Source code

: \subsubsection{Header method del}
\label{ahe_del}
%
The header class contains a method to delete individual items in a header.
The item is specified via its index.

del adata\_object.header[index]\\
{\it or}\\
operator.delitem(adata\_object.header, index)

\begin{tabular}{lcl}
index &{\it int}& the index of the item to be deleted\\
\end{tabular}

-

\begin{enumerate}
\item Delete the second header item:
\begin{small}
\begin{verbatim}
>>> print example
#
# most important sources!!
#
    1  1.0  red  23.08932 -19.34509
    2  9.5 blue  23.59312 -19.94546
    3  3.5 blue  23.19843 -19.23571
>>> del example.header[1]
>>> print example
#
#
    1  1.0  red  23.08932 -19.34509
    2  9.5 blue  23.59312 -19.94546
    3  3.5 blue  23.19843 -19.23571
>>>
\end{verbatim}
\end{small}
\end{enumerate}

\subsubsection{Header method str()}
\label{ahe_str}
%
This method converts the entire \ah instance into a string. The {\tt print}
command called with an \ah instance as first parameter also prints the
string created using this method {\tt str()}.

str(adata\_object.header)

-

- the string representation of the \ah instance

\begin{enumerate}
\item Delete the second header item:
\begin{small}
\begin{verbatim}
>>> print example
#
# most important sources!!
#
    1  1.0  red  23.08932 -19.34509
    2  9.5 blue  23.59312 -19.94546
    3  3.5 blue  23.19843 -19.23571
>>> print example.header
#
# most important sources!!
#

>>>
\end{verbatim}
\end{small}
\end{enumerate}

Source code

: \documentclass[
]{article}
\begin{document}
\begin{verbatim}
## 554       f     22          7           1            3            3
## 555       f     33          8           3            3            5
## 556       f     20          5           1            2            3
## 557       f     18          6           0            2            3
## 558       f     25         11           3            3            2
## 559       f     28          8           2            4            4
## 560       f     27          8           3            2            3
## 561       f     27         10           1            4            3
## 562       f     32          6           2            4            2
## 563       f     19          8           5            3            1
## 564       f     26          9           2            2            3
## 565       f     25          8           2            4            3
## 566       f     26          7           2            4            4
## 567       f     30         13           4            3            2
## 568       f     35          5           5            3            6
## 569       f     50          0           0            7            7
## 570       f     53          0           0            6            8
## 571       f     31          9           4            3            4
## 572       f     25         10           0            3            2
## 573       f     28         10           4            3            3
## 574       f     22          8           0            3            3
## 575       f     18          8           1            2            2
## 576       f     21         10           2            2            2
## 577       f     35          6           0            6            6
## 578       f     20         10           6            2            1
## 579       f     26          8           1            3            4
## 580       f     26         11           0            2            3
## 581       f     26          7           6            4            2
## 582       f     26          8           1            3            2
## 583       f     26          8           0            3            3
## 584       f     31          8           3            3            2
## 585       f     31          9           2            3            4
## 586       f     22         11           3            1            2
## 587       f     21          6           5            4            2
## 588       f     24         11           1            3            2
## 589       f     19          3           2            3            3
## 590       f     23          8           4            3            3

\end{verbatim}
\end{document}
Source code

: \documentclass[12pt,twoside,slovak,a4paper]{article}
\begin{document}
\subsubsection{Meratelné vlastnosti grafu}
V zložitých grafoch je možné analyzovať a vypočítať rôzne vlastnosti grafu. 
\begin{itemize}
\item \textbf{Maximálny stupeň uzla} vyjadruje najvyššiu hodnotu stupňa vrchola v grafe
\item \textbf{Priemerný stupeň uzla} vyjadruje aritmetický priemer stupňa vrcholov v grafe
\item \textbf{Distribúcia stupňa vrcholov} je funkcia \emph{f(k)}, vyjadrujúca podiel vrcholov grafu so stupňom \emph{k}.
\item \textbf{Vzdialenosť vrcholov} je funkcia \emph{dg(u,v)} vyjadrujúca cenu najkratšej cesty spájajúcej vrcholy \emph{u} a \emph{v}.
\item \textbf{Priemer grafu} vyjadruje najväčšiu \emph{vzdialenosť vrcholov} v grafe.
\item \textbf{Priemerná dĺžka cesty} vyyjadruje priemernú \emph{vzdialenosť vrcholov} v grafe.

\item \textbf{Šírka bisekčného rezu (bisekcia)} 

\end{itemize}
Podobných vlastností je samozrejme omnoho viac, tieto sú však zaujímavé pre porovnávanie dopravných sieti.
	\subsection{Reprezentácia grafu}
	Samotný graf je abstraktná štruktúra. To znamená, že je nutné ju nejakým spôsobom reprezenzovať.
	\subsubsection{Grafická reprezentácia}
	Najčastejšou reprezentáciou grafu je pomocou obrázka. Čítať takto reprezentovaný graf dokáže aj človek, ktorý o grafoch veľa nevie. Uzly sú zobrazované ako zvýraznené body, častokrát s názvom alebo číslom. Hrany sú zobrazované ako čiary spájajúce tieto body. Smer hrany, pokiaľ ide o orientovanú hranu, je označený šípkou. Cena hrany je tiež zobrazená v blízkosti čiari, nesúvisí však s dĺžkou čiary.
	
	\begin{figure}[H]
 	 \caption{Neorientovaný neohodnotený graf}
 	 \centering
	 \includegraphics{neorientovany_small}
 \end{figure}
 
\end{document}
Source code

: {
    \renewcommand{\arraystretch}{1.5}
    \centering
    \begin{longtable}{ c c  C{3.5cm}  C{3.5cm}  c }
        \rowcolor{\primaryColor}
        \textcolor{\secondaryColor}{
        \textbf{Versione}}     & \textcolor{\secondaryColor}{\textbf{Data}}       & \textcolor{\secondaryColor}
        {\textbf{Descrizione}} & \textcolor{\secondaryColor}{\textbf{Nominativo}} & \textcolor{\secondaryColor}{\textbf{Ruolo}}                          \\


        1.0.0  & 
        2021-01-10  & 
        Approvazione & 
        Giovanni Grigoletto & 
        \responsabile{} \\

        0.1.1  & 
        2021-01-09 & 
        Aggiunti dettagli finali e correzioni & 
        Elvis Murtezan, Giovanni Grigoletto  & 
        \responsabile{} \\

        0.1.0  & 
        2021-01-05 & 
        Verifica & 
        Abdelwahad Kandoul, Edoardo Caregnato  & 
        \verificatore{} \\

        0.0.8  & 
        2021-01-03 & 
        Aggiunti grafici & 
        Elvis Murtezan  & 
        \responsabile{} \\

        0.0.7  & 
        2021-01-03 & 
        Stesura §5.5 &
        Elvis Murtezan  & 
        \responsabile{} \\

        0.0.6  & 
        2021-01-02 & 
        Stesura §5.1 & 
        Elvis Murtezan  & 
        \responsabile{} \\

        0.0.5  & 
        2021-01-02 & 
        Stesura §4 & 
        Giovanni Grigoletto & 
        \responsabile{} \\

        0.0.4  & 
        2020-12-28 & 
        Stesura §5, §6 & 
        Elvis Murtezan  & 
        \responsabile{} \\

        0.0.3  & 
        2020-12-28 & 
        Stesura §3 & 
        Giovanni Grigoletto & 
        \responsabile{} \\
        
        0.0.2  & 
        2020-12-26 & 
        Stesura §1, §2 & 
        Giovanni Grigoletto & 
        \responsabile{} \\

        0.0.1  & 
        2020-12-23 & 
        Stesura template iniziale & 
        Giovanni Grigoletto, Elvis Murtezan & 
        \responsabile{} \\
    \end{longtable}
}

■ INSTRUCTIONS FOR THE TASK: Retype every record without alteration.

■ COMPLETED TASK:
Source code

: \subsubsection{Header method del}
\label{ahe_del}
%
The header class contains a method to delete individual items in a header.
The item is specified via its index.

del adata\_object.header[index]\\
{\it or}\\
operator.delitem(adata\_object.header, index)

\begin{tabular}{lcl}
index &{\it int}& the index of the item to be deleted\\
\end{tabular}

-

\begin{enumerate}
\item Delete the second header item:
\begin{small}
\begin{verbatim}
>>> print example
#
# most important sources!!
#
    1  1.0  red  23.08932 -19.34509
    2  9.5 blue  23.59312 -19.94546
    3  3.5 blue  23.19843 -19.23571
>>> del example.header[1]
>>> print example
#
#
    1  1.0  red  23.08932 -19.34509
    2  9.5 blue  23.59312 -19.94546
    3  3.5 blue  23.19843 -19.23571
>>>
\end{verbatim}
\end{small}
\end{enumerate}

\subsubsection{Header method str()}
\label{ahe_str}
%
This method converts the entire \ah instance into a string. The {\tt print}
command called with an \ah instance as first parameter also prints the
string created using this method {\tt str()}.

str(adata\_object.header)

-

- the string representation of the \ah instance

\begin{enumerate}
\item Delete the second header item:
\begin{small}
\begin{verbatim}
>>> print example
#
# most important sources!!
#
    1  1.0  red  23.08932 -19.34509
    2  9.5 blue  23.59312 -19.94546
    3  3.5 blue  23.19843 -19.23571
>>> print example.header
#
# most important sources!!
#

>>>
\end{verbatim}
\end{small}
\end{enumerate}

Source code

: \documentclass[
]{article}
\begin{document}
\begin{verbatim}
## 554       f     22          7           1            3            3
## 555       f     33          8           3            3            5
## 556       f     20          5           1            2            3
## 557       f     18          6           0            2            3
## 558       f     25         11           3            3            2
## 559       f     28          8           2            4            4
## 560       f     27          8           3            2            3
## 561       f     27         10           1            4            3
## 562       f     32          6           2            4            2
## 563       f     19          8           5            3            1
## 564       f     26          9           2            2            3
## 565       f     25          8           2            4            3
## 566       f     26          7           2            4            4
## 567       f     30         13           4            3            2
## 568       f     35          5           5            3            6
## 569       f     50          0           0            7            7
## 570       f     53          0           0            6            8
## 571       f     31          9           4            3            4
## 572       f     25         10           0            3            2
## 573       f     28         10           4            3            3
## 574       f     22          8           0            3            3
## 575       f     18          8           1            2            2
## 576       f     21         10           2            2            2
## 577       f     35          6           0            6            6
## 578       f     20         10           6            2            1
## 579       f     26          8           1            3            4
## 580       f     26         11           0            2            3
## 581       f     26          7           6            4            2
## 582       f     26          8           1            3            2
## 583       f     26          8           0            3            3
## 584       f     31          8           3            3            2
## 585       f     31          9           2            3            4
## 586       f     22         11           3            1            2
## 587       f     21          6           5            4            2
## 588       f     24         11           1            3            2
## 589       f     19          3           2            3            3
## 590       f     23          8           4            3            3

\end{verbatim}
\end{document}
Source code

: \documentclass[12pt,twoside,slovak,a4paper]{article}
\begin{document}
\subsubsection{Meratelné vlastnosti grafu}
V zložitých grafoch je možné analyzovať a vypočítať rôzne vlastnosti grafu. 
\begin{itemize}
\item \textbf{Maximálny stupeň uzla} vyjadruje najvyššiu hodnotu stupňa vrchola v grafe
\item \textbf{Priemerný stupeň uzla} vyjadruje aritmetický priemer stupňa vrcholov v grafe
\item \textbf{Distribúcia stupňa vrcholov} je funkcia \emph{f(k)}, vyjadrujúca podiel vrcholov grafu so stupňom \emph{k}.
\item \textbf{Vzdialenosť vrcholov} je funkcia \emph{dg(u,v)} vyjadrujúca cenu najkratšej cesty spájajúcej vrcholy \emph{u} a \emph{v}.
\item \textbf{Priemer grafu} vyjadruje najväčšiu \emph{vzdialenosť vrcholov} v grafe.
\item \textbf{Priemerná dĺžka cesty} vyyjadruje priemernú \emph{vzdialenosť vrcholov} v grafe.

\item \textbf{Šírka bisekčného rezu (bisekcia)} 

\end{itemize}
Podobných vlastností je samozrejme omnoho viac, tieto sú však zaujímavé pre porovnávanie dopravných sieti.
	\subsection{Reprezentácia grafu}
	Samotný graf je abstraktná štruktúra. To znamená, že je nutné ju nejakým spôsobom reprezenzovať.
	\subsubsection{Grafická reprezentácia}
	Najčastejšou reprezentáciou grafu je pomocou obrázka. Čítať takto reprezentovaný graf dokáže aj človek, ktorý o grafoch veľa nevie. Uzly sú zobrazované ako zvýraznené body, častokrát s názvom alebo číslom. Hrany sú zobrazované ako čiary spájajúce tieto body. Smer hrany, pokiaľ ide o orientovanú hranu, je označený šípkou. Cena hrany je tiež zobrazená v blízkosti čiari, nesúvisí však s dĺžkou čiary.
	
	\begin{figure}[H]
 	 \caption{Neorientovaný neohodnotený graf}
 	 \centering
	 \includegraphics{neorientovany_small}
 \end{figure}
 
\end{document}
Source code

: {
    \renewcommand{\arraystretch}{1.5}
    \centering
    \begin{longtable}{ c c  C{3.5cm}  C{3.5cm}  c }
        \rowcolor{\primaryColor}
        \textcolor{\secondaryColor}{
        \textbf{Versione}}     & \textcolor{\secondaryColor}{\textbf{Data}}       & \textcolor{\secondaryColor}
        {\textbf{Descrizione}} & \textcolor{\secondaryColor}{\textbf{Nominativo}} & \textcolor{\secondaryColor}{\textbf{Ruolo}}                          \\


        1.0.0  & 
        2021-01-10  & 
        Approvazione & 
        Giovanni Grigoletto & 
        \responsabile{} \\

        0.1.1  & 
        2021-01-09 & 
        Aggiunti dettagli finali e correzioni & 
        Elvis Murtezan, Giovanni Grigoletto  & 
        \responsabile{} \\

        0.1.0  & 
        2021-01-05 & 
        Verifica & 
        Abdelwahad Kandoul, Edoardo Caregnato  & 
        \verificatore{} \\

        0.0.8  & 
        2021-01-03 & 
        Aggiunti grafici & 
        Elvis Murtezan  & 
        \responsabile{} \\

        0.0.7  & 
        2021-01-03 & 
        Stesura §5.5 &
        Elvis Murtezan  & 
        \responsabile{} \\

        0.0.6  & 
        2021-01-02 & 
        Stesura §5.1 & 
        Elvis Murtezan  & 
        \responsabile{} \\

        0.0.5  & 
        2021-01-02 & 
        Stesura §4 & 
        Giovanni Grigoletto & 
        \responsabile{} \\

        0.0.4  & 
        2020-12-28 & 
        Stesura §5, §6 & 
        Elvis Murtezan  & 
        \responsabile{} \\

        0.0.3  & 
        2020-12-28 & 
        Stesura §3 & 
        Giovanni Grigoletto & 
        \responsabile{} \\
        
        0.0.2  & 
        2020-12-26 & 
        Stesura §1, §2 & 
        Giovanni Grigoletto & 
        \responsabile{} \\

        0.0.1  & 
        2020-12-23 & 
        Stesura template iniziale & 
        Giovanni Grigoletto, Elvis Murtezan & 
        \responsabile{} \\
    \end{longtable}
}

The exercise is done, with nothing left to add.